В путешествии из Милана в Неаполь она удивляла прохожих. Заказала себе карету в виде раковины и возлежала в ней, разодетая, слишком накрашенная, с огромными перьями на шляпе, спадающими ей на плечи. Платья она всегда носила с глубоким вырезом, а сидеть она любила, обнажив до колен свои толстые ноги. Уилликин всегда был рядом с ней, таращил глаза на всякие диковины вокруг. Кучера у нее были затянуты в розовое трико, усыпанное блестками. Где бы она ни проезжала, о ней ходили сплетни.

Однажды, остановившись в скромной гостинице, она услышала, что в деревне будут танцы, и настояла, чтобы пойти туда и потанцевать с самым красивым юношей. Люди смеялись и хлопали в ладоши, говорили, что для принцессы Уэльской такое поведение странно.

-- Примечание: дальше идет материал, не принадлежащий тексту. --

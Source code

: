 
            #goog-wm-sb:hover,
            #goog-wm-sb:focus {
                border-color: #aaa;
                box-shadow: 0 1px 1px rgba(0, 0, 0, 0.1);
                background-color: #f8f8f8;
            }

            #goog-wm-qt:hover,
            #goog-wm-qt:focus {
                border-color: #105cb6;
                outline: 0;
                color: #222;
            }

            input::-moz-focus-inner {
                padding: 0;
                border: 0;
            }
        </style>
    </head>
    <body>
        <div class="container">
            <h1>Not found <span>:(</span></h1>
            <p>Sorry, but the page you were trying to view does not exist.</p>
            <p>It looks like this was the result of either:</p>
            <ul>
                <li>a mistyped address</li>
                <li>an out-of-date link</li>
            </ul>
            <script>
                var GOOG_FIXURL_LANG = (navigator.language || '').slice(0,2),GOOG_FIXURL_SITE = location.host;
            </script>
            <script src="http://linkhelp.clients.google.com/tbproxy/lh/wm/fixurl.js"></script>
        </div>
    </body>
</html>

Один раз сиденья в карете оказались слишком высокими, она не доставала ногами до пола, тогда она положила ноги на колени фрейлины, сидевшей напротив. Так она и ехала, к изумлению фрейлины и всех присутствующих.

Принцесса всегда была дикой, невоспитанной, необузданной, но, когда она уехала из Англии, казалось, она помешалась.

Наконец они добрались до Неаполя.

* * *

Король Неаполя принял ее с радостью. Он устроил торжество и сказал, что она сможет оставаться в Неаполе, сколько захочет.

Очень скоро она завела дом и приготовилась наслаждаться гостеприимством, обрушившимся на нее со всех сторон.

В Неаполе она получила первое предупреждение. Генерал Мэтью, один из свиты, гуляя по улицам Неаполя в компании итальянского графа, встретил знакомого англичанина. Он приветствовал земляка и, естественно, поинтересовался, что тот делает в Неаполе.

– Я знаю вас, – сказал он. – Вас зовут Квентин.

– Да, это так.

– Брат на военной службе, а вы состоите у принца-регента на какой-то должности.

– У меня пост при дворе Его Высочества.

– И вы по делу в Италии?

– Э… да. Я послан приглядеть лошадей для Его Высочества.

Когда они разминулись, граф сказал:

– Я клянусь, он прибыл в Неаполь не для покупки лошадей. В Неаполе лошадей не покупают.

– Все очень странно, я согласен, – сказал генерал. – Но зачем ему врать?